Stored data
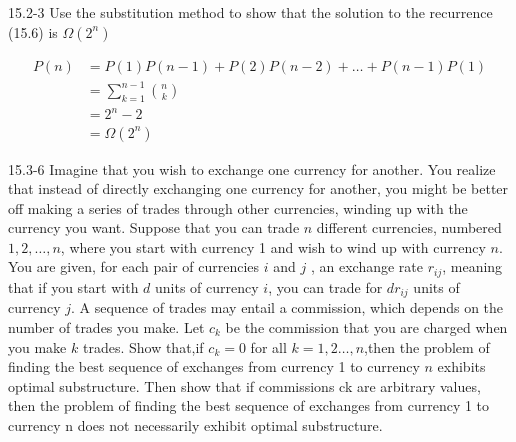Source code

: 

\usepackage{marginnote}




\homeworkheader{\classnameandsection}

\begin{problem}{15.2-3}
  Use the substitution method to show that the solution to the recurrence (15.6) is $\Omega(2^n)$
  \begin{solution}
    \begin{align*}
      P(n) &= P(1)P(n-1) + P(2)P(n-2) + \ldots + P(n-1)P(1) \\
           &= \displaystyle\sum\limits_{k = 1}^{n - 1} {n \choose k } \\
           &= 2^n - 2 \\
           &= \Omega(2^n)
    \end{align*}
  \end{solution}
\end{problem}

\begin{problem}{15.3-6}
  Imagine that you wish to exchange one currency for another. You realize that instead of directly exchanging one
  currency for another, you might be better off making a series of trades through other currencies, winding up with the
  currency you want. Suppose that you can trade $n$ different currencies, numbered $1, 2, \ldots, n$, where you start
  with currency 1 and wish to wind up with currency $n$. You are given, for each pair of currencies $i$ and $j$ , an
  exchange rate $r_{ij}$, meaning that if you start with $d$ units of currency $i$, you can trade for $dr_{ij}$ units of
  currency $j$. A sequence of trades may entail a commission, which depends on the number of trades you make. Let $c_k$
  be the commission that you are charged when you make $k$ trades. Show that,if $c_k = 0$ for all $k = 1,2
  \dots,n$,then the problem of finding the best sequence of exchanges from currency 1 to currency $n$ exhibits optimal
  substructure. Then show that if commissions ck are arbitrary values, then the problem of finding the best sequence of
  exchanges from currency 1 to currency n does not necessarily exhibit optimal substructure.
\end{problem}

WHAT TO DO =
Copy the data above word for word. Pictures stay out.

TASK RESULT =
Source code

: 

\usepackage{marginnote}




\homeworkheader{\classnameandsection}

\begin{problem}{15.2-3}
  Use the substitution method to show that the solution to the recurrence (15.6) is $\Omega(2^n)$
  \begin{solution}
    \begin{align*}
      P(n) &= P(1)P(n-1) + P(2)P(n-2) + \ldots + P(n-1)P(1) \\
           &= \displaystyle\sum\limits_{k = 1}^{n - 1} {n \choose k } \\
           &= 2^n - 2 \\
           &= \Omega(2^n)
    \end{align*}
  \end{solution}
\end{problem}

\begin{problem}{15.3-6}
  Imagine that you wish to exchange one currency for another. You realize that instead of directly exchanging one
  currency for another, you might be better off making a series of trades through other currencies, winding up with the
  currency you want. Suppose that you can trade $n$ different currencies, numbered $1, 2, \ldots, n$, where you start
  with currency 1 and wish to wind up with currency $n$. You are given, for each pair of currencies $i$ and $j$ , an
  exchange rate $r_{ij}$, meaning that if you start with $d$ units of currency $i$, you can trade for $dr_{ij}$ units of
  currency $j$. A sequence of trades may entail a commission, which depends on the number of trades you make. Let $c_k$
  be the commission that you are charged when you make $k$ trades. Show that,if $c_k = 0$ for all $k = 1,2
  \dots,n$,then the problem of finding the best sequence of exchanges from currency 1 to currency $n$ exhibits optimal
  substructure. Then show that if commissions ck are arbitrary values, then the problem of finding the best sequence of
  exchanges from currency 1 to currency n does not necessarily exhibit optimal substructure.
\end{problem}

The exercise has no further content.